What the task asks → Would you quote the material below from its first line through the line containing "que no están", exactly and with both ends included?
*** Records shown ***
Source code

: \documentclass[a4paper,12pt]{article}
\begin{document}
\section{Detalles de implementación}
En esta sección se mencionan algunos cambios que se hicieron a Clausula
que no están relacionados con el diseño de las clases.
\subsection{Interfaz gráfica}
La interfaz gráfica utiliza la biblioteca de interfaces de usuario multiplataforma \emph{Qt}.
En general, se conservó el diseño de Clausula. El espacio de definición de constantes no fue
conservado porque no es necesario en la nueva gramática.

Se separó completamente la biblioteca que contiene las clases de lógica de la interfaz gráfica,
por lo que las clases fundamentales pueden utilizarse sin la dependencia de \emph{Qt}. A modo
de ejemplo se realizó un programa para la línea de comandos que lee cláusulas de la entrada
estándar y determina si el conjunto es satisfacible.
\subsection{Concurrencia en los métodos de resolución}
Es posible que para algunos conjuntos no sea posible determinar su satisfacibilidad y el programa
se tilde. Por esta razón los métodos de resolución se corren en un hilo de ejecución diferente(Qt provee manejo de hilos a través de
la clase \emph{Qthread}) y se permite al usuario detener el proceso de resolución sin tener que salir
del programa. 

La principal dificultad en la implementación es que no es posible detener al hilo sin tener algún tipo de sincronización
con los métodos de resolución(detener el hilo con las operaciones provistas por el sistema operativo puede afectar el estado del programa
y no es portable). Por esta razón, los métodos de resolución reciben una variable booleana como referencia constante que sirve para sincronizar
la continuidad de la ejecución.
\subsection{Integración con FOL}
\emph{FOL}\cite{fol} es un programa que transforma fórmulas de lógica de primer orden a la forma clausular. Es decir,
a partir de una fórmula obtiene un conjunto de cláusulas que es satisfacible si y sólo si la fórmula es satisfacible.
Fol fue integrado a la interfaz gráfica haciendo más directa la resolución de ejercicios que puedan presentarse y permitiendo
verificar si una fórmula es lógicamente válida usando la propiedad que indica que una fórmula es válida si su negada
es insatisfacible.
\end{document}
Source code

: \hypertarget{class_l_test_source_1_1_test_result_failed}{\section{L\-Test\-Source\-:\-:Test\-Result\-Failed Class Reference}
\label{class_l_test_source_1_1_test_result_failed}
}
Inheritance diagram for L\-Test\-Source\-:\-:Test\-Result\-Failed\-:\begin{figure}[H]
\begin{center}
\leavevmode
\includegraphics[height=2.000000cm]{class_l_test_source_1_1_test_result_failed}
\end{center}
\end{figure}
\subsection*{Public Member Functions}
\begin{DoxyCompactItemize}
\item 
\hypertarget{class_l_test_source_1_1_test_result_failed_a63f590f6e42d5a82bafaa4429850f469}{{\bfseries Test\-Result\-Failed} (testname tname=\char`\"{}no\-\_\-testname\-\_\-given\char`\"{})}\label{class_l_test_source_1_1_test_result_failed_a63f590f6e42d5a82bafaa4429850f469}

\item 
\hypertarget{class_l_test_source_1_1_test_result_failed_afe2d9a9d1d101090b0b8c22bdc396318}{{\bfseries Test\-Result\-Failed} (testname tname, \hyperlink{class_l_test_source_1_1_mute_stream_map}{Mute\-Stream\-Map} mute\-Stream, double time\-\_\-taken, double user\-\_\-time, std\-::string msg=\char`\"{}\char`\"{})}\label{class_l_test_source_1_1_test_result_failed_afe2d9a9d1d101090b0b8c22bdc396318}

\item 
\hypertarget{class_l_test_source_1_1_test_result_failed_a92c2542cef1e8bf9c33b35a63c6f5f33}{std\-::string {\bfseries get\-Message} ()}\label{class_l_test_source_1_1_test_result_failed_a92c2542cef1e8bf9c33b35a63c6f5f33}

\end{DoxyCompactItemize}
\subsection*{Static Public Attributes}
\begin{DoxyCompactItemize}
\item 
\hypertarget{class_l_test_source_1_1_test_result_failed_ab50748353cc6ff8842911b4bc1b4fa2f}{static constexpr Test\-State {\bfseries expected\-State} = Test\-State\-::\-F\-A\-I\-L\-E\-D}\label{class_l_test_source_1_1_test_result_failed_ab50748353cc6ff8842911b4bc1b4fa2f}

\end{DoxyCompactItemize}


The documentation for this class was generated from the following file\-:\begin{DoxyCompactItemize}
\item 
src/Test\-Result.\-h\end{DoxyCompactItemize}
***
Task result →
Source code

: \documentclass[a4paper,12pt]{article}
\begin{document}
\section{Detalles de implementación}
En esta sección se mencionan algunos cambios que se hicieron a Clausula
que no están relacionados con el diseño de las clases.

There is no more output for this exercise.